2. You’re tired already, and the discourse around this new piece of media is so active that the thought of joining it in any capacity, even if only to passively read it, is overwhelming. The specter of not only having to feel, but of having to describe the feelings and understand where they reside in relation to you, hangs between you and the work like a greasy sneeze guard.

3. You fear it will be complex and thought-provoking, which will put additional strain on your already fragile, strained, and assaulted identity, forcing you to reinvent another shred of your tattered self. Every day is already an attack, a re-invention, placing the tracks behind your wheels to justify your presence, and each moment threatens to estrange you from yourself forever, derailed.

4. You suspect you might enjoy it less than your friends do, and be forever doomed to be the buzzkill. It’s much easier to be the one who has missed out, to simply have to see/read/hear it, than to be the one who did so and didn’t experience the passion – and then have to describe why. The worst part is you might actually love it, if you ever tried – but the fear of becoming the wedge prevents one from joining the whole.

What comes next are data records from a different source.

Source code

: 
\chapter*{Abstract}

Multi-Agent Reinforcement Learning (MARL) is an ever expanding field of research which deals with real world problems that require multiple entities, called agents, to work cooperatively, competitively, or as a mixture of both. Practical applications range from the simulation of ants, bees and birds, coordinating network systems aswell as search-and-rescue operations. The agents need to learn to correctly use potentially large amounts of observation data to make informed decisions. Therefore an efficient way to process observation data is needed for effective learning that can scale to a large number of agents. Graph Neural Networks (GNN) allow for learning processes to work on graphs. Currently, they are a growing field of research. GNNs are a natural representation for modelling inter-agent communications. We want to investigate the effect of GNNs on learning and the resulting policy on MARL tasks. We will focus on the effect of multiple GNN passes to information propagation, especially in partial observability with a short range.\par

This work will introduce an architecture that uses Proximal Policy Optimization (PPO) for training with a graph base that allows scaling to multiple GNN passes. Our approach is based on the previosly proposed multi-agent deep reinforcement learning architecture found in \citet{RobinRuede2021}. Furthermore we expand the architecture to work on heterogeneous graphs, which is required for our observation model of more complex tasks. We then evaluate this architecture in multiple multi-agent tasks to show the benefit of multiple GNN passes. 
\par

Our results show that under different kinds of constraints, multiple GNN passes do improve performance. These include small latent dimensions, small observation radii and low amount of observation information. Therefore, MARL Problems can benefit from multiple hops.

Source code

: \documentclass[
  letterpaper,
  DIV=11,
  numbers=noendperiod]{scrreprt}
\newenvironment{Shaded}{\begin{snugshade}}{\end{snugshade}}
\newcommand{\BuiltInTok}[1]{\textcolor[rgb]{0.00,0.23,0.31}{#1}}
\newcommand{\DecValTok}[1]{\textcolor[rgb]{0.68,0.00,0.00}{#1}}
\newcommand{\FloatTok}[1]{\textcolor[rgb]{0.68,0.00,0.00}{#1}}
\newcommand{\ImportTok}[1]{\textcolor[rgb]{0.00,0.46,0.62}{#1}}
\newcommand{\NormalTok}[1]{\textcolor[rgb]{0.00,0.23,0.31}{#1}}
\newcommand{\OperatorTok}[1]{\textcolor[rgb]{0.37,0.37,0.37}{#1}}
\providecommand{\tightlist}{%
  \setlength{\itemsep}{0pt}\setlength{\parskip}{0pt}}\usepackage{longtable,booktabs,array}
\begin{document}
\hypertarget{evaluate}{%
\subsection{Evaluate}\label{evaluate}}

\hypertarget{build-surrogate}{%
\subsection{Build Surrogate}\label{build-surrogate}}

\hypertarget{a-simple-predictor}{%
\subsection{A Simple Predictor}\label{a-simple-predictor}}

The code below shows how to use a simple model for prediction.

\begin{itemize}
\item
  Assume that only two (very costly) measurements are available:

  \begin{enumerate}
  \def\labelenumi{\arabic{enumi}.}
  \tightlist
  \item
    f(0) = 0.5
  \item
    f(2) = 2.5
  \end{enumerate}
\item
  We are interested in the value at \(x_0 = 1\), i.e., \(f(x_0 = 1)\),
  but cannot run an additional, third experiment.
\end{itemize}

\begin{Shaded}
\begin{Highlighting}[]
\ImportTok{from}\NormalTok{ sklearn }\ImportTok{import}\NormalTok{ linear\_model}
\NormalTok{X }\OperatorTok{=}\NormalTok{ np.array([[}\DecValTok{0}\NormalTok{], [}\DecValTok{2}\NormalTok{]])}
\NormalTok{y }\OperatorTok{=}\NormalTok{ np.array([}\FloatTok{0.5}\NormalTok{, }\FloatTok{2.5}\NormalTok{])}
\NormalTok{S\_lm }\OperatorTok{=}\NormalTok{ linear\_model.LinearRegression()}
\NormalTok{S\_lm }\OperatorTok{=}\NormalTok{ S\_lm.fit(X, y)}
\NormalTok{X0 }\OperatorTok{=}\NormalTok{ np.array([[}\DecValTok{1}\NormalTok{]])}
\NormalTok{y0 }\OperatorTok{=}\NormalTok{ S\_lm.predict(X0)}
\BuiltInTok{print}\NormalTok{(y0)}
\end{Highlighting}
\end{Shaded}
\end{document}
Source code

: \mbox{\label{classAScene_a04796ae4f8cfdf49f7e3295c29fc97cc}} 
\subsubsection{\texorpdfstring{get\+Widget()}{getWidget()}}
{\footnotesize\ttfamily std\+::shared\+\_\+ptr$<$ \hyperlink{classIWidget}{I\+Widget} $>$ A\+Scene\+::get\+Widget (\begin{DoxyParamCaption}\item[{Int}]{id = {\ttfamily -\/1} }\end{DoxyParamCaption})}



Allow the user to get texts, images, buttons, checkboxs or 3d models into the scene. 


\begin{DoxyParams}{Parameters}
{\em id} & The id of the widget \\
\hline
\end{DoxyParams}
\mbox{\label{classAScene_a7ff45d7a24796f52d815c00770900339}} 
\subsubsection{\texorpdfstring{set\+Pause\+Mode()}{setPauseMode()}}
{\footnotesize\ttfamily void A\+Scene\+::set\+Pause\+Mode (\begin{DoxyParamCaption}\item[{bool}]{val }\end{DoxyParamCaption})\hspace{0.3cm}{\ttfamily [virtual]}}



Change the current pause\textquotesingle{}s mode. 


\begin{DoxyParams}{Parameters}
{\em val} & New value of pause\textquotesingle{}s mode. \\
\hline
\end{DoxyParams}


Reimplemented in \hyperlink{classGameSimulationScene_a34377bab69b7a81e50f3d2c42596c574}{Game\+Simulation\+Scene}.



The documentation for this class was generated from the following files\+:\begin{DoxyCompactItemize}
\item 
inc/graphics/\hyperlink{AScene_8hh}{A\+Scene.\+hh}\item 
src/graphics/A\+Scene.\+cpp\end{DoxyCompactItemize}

5. You might absolutely love it, and then one day later find out that the production of it required acute suffering and exploitation, forever making you feel ever so slightly complicit for singing its praises. We have all become complicit in this manner over the last few decades, and are caught between decrying the injustice and admitting that this injustice lives on in our marrow. It is a familiar sensation and one that just becomes harsher.

6. You may feel no strong feelings one way or another about it, and fear after a few such experiences that the ability to care and love art and ideas has died in you. It’s quiet at first, but each new failure of emotion and inspiration inflates the fear, until one day it shatters when you find the passion again. In the meanwhile, a quiet dread leads you forth, from one dry well to another.

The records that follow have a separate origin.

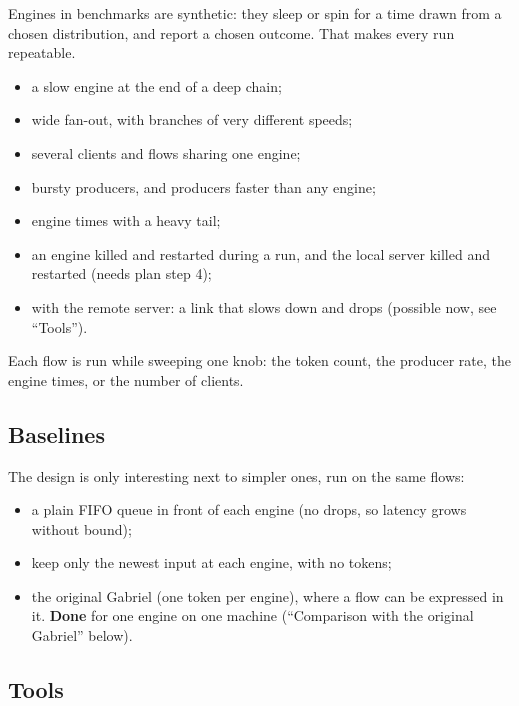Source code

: \documentclass[11pt]{article}
\begin{document}
Engines in benchmarks are synthetic: they sleep or spin for a time drawn from
a chosen distribution, and report a chosen outcome. That makes every run
repeatable.
\begin{itemize}[nosep]
  \item a slow engine at the end of a deep chain;
  \item wide fan-out, with branches of very different speeds;
  \item several clients and flows sharing one engine;
  \item bursty producers, and producers faster than any engine;
  \item engine times with a heavy tail;
  \item an engine killed and restarted during a run, and the local server
        killed and restarted (needs plan step 4);
  \item with the remote server: a link that slows down and drops (possible
        now, see ``Tools'').
\end{itemize}
Each flow is run while sweeping one knob: the token count, the producer rate,
the engine times, or the number of clients.

\subsection{Baselines}

The design is only interesting next to simpler ones, run on the same flows:
\begin{itemize}[nosep]
  \item a plain FIFO queue in front of each engine (no drops, so latency
        grows without bound);
  \item keep only the newest input at each engine, with no tokens;
  \item the original Gabriel (one token per engine), where a flow can be
        expressed in it. \textbf{Done} for one engine on one machine
        (``Comparison with the original Gabriel'' below).
\end{itemize}

\subsection{Tools}
\end{document}
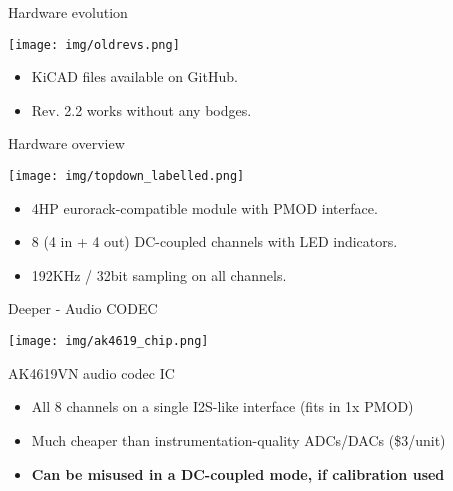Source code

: \documentclass[aspectratio=169]{beamer}
\begin{document}
\begin{frame}{Hardware evolution}
    \begin{center}
        \texttt{[image: img/oldrevs.png]}
    \end{center}
    \begin{itemize}
        \item KiCAD files available on GitHub.
        \item Rev. 2.2 works without any bodges.
    \end{itemize}
\end{frame}

\begin{frame}{Hardware overview}
    \begin{center}
        \texttt{[image: img/topdown\_labelled.png]}
    \end{center}
    \begin{itemize}
        \item 4HP eurorack-compatible module with PMOD interface.
        \item 8 (4 in + 4 out) DC-coupled channels with LED indicators.
        \item 192KHz / 32bit sampling on all channels.
    \end{itemize}
\end{frame}

\begin{frame}{Deeper - Audio CODEC}
    \begin{center}
        \texttt{[image: img/ak4619\_chip.png]}
    \end{center}
    \begin{block}{AK4619VN audio codec IC}
        \begin{itemize}
            \item All 8 channels on a single I2S-like interface (fits in 1x PMOD)
            \item Much cheaper than instrumentation-quality ADCs/DACs (\$3/unit)
            \item \textbf{Can be misused in a DC-coupled mode, if calibration used}
        \end{itemize}
    \end{block}
\end{frame}
\end{document}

7. You might enjoy it just enough to partake in more but not enough to glean any significant pleasure from it, and find yourself endlessly locked into a series of works that leave you at best numb but claim countless hours from you. The clammy grasp of cold creature comforts keeps you from sleeping, and half-awake you wait in vain for a jolt to truly awaken you.

8. You’re uncertain where enjoying this media places you on the battlefields of the culture war, and are afraid that by choosing to enjoy or deride it you will have accidentally donned a combatant uniform. So many factions have emerged and more emerge each day, and every work becomes a coded query on what you believe and what you care about. Rather than be thought a fool, you keep silent and remove all your doubts.

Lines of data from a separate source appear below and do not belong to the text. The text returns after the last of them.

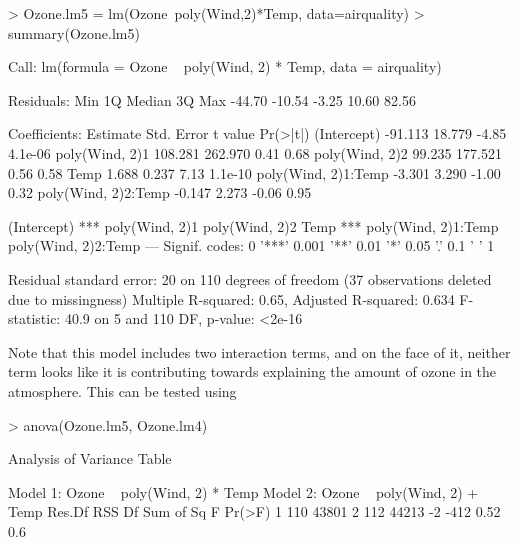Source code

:\begin{Schunk}
\begin{Sinput}
> Ozone.lm5 = lm(Ozone~poly(Wind,2)*Temp, data=airquality) 
> summary(Ozone.lm5) 
\end{Sinput}
\begin{Soutput}

Call:
lm(formula = Ozone ~ poly(Wind, 2) * Temp, data = airquality)

Residuals:
   Min     1Q Median     3Q    Max 
-44.70 -10.54  -3.25  10.60  82.56 

Coefficients:
                    Estimate Std. Error t value Pr(>|t|)
(Intercept)          -91.113     18.779   -4.85  4.1e-06
poly(Wind, 2)1       108.281    262.970    0.41     0.68
poly(Wind, 2)2        99.235    177.521    0.56     0.58
Temp                   1.688      0.237    7.13  1.1e-10
poly(Wind, 2)1:Temp   -3.301      3.290   -1.00     0.32
poly(Wind, 2)2:Temp   -0.147      2.273   -0.06     0.95
                       
(Intercept)         ***
poly(Wind, 2)1         
poly(Wind, 2)2         
Temp                ***
poly(Wind, 2)1:Temp    
poly(Wind, 2)2:Temp    
---
Signif. codes:  
0 '***' 0.001 '**' 0.01 '*' 0.05 '.' 0.1 ' ' 1

Residual standard error: 20 on 110 degrees of freedom
  (37 observations deleted due to missingness)
Multiple R-squared:  0.65,	Adjusted R-squared:  0.634 
F-statistic: 40.9 on 5 and 110 DF,  p-value: <2e-16
\end{Soutput}
\end{Schunk}

Note that this model includes two interaction terms, and on the face of it, neither term looks like it is contributing towards explaining the amount of ozone in the atmosphere. This can be tested using 

\begin{Schunk}
\begin{Sinput}
> anova(Ozone.lm5, Ozone.lm4) 
\end{Sinput}
\begin{Soutput}
Analysis of Variance Table

Model 1: Ozone ~ poly(Wind, 2) * Temp
Model 2: Ozone ~ poly(Wind, 2) + Temp
  Res.Df   RSS Df Sum of Sq    F Pr(>F)
1    110 43801                         
2    112 44213 -2      -412 0.52    0.6
\end{Soutput}
\end{Schunk}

9. You know it’s the sort of thing you might love and have an unforgettable experience of, but aren’t sure how to have that experience without somehow ruining it, being too busy, too preoccupied, in the wrong place or time or mood, and so you forever keep this would-be revelation at arm’s length.

The process is one of emotional regulation, of balancing aesthetic and intellectual pleasures, of maintaining emotional distance and intimacy in perfect proportion. To live our lives we end up using subpar ingredients simply for their familiarity – and, because we must worry so much, we are outpaced in joy by those who do not care, and the most callous taste reigns.